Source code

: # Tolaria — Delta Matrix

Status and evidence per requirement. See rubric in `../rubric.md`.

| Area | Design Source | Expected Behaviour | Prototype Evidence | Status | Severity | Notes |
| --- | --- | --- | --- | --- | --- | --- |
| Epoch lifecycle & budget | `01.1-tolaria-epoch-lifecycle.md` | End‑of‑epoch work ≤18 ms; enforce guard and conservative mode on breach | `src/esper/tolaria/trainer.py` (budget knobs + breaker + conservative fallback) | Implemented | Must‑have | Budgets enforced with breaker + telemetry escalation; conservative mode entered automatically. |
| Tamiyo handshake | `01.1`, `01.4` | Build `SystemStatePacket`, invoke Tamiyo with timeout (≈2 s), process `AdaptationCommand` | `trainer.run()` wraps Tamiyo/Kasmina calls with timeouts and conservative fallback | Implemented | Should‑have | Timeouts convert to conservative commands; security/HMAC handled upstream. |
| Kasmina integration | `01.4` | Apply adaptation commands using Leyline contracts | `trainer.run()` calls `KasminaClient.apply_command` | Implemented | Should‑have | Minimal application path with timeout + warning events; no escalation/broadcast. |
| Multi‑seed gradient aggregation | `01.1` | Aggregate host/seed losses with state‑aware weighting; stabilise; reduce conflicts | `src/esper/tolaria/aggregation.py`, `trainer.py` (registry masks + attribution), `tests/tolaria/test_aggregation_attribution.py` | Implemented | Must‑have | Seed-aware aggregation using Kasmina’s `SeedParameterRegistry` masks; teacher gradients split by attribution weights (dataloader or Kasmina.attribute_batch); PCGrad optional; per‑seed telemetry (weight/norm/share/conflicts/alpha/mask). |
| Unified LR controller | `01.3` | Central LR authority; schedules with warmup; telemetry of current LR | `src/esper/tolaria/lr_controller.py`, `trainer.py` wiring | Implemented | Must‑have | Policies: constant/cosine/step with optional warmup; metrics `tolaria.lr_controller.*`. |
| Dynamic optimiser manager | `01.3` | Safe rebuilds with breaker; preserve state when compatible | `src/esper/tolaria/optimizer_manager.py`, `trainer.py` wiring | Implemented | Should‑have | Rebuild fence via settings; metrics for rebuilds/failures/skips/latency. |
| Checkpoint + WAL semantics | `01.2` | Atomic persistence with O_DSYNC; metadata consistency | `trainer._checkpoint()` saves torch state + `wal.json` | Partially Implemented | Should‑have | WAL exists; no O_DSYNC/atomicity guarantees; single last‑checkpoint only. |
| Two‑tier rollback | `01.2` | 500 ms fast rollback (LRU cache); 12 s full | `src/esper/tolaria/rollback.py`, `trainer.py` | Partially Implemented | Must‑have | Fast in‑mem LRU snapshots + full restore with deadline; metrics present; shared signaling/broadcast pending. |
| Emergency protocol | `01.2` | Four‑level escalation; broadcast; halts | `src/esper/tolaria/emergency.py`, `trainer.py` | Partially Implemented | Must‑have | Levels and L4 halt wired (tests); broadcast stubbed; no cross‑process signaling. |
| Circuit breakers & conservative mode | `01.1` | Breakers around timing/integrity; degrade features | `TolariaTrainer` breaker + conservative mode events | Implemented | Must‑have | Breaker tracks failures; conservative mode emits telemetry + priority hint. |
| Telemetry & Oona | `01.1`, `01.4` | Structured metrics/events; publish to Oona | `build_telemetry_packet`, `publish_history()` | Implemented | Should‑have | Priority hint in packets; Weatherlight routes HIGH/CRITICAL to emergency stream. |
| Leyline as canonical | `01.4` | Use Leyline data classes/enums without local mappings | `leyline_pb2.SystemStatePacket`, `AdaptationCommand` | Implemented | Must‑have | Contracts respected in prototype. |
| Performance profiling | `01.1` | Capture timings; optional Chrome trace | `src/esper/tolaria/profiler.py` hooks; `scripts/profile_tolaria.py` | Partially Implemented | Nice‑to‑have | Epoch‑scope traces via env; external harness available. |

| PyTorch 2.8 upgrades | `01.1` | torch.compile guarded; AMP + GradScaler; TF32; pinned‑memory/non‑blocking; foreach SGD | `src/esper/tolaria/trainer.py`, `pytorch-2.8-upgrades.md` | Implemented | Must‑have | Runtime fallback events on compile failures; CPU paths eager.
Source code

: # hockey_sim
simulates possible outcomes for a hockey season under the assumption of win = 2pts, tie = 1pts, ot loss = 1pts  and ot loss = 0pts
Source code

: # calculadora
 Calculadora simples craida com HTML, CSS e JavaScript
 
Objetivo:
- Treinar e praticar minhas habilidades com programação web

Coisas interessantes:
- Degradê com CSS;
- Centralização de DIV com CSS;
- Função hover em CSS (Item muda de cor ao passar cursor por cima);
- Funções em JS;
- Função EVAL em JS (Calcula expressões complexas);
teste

-------

# [Problem]
Restate all the material exactly, word for word.

# [Problem solution]
Source code

: # Tolaria — Delta Matrix

Status and evidence per requirement. See rubric in `../rubric.md`.

| Area | Design Source | Expected Behaviour | Prototype Evidence | Status | Severity | Notes |
| --- | --- | --- | --- | --- | --- | --- |
| Epoch lifecycle & budget | `01.1-tolaria-epoch-lifecycle.md` | End‑of‑epoch work ≤18 ms; enforce guard and conservative mode on breach | `src/esper/tolaria/trainer.py` (budget knobs + breaker + conservative fallback) | Implemented | Must‑have | Budgets enforced with breaker + telemetry escalation; conservative mode entered automatically. |
| Tamiyo handshake | `01.1`, `01.4` | Build `SystemStatePacket`, invoke Tamiyo with timeout (≈2 s), process `AdaptationCommand` | `trainer.run()` wraps Tamiyo/Kasmina calls with timeouts and conservative fallback | Implemented | Should‑have | Timeouts convert to conservative commands; security/HMAC handled upstream. |
| Kasmina integration | `01.4` | Apply adaptation commands using Leyline contracts | `trainer.run()` calls `KasminaClient.apply_command` | Implemented | Should‑have | Minimal application path with timeout + warning events; no escalation/broadcast. |
| Multi‑seed gradient aggregation | `01.1` | Aggregate host/seed losses with state‑aware weighting; stabilise; reduce conflicts | `src/esper/tolaria/aggregation.py`, `trainer.py` (registry masks + attribution), `tests/tolaria/test_aggregation_attribution.py` | Implemented | Must‑have | Seed-aware aggregation using Kasmina’s `SeedParameterRegistry` masks; teacher gradients split by attribution weights (dataloader or Kasmina.attribute_batch); PCGrad optional; per‑seed telemetry (weight/norm/share/conflicts/alpha/mask). |
| Unified LR controller | `01.3` | Central LR authority; schedules with warmup; telemetry of current LR | `src/esper/tolaria/lr_controller.py`, `trainer.py` wiring | Implemented | Must‑have | Policies: constant/cosine/step with optional warmup; metrics `tolaria.lr_controller.*`. |
| Dynamic optimiser manager | `01.3` | Safe rebuilds with breaker; preserve state when compatible | `src/esper/tolaria/optimizer_manager.py`, `trainer.py` wiring | Implemented | Should‑have | Rebuild fence via settings; metrics for rebuilds/failures/skips/latency. |
| Checkpoint + WAL semantics | `01.2` | Atomic persistence with O_DSYNC; metadata consistency | `trainer._checkpoint()` saves torch state + `wal.json` | Partially Implemented | Should‑have | WAL exists; no O_DSYNC/atomicity guarantees; single last‑checkpoint only. |
| Two‑tier rollback | `01.2` | 500 ms fast rollback (LRU cache); 12 s full | `src/esper/tolaria/rollback.py`, `trainer.py` | Partially Implemented | Must‑have | Fast in‑mem LRU snapshots + full restore with deadline; metrics present; shared signaling/broadcast pending. |
| Emergency protocol | `01.2` | Four‑level escalation; broadcast; halts | `src/esper/tolaria/emergency.py`, `trainer.py` | Partially Implemented | Must‑have | Levels and L4 halt wired (tests); broadcast stubbed; no cross‑process signaling. |
| Circuit breakers & conservative mode | `01.1` | Breakers around timing/integrity; degrade features | `TolariaTrainer` breaker + conservative mode events | Implemented | Must‑have | Breaker tracks failures; conservative mode emits telemetry + priority hint. |
| Telemetry & Oona | `01.1`, `01.4` | Structured metrics/events; publish to Oona | `build_telemetry_packet`, `publish_history()` | Implemented | Should‑have | Priority hint in packets; Weatherlight routes HIGH/CRITICAL to emergency stream. |
| Leyline as canonical | `01.4` | Use Leyline data classes/enums without local mappings | `leyline_pb2.SystemStatePacket`, `AdaptationCommand` | Implemented | Must‑have | Contracts respected in prototype. |
| Performance profiling | `01.1` | Capture timings; optional Chrome trace | `src/esper/tolaria/profiler.py` hooks; `scripts/profile_tolaria.py` | Partially Implemented | Nice‑to‑have | Epoch‑scope traces via env; external harness available. |

| PyTorch 2.8 upgrades | `01.1` | torch.compile guarded; AMP + GradScaler; TF32; pinned‑memory/non‑blocking; foreach SGD | `src/esper/tolaria/trainer.py`, `pytorch-2.8-upgrades.md` | Implemented | Must‑have | Runtime fallback events on compile failures; CPU paths eager.
Source code

: # hockey_sim
simulates possible outcomes for a hockey season under the assumption of win = 2pts, tie = 1pts, ot loss = 1pts  and ot loss = 0pts
Source code

: # calculadora
 Calculadora simples craida com HTML, CSS e JavaScript
 
Objetivo:
- Treinar e praticar minhas habilidades com programação web

Coisas interessantes:
- Degradê com CSS;
- Centralização de DIV com CSS;
- Função hover em CSS (Item muda de cor ao passar cursor por cima);
- Funções em JS;
- Função EVAL em JS (Calcula expressões complexas);
teste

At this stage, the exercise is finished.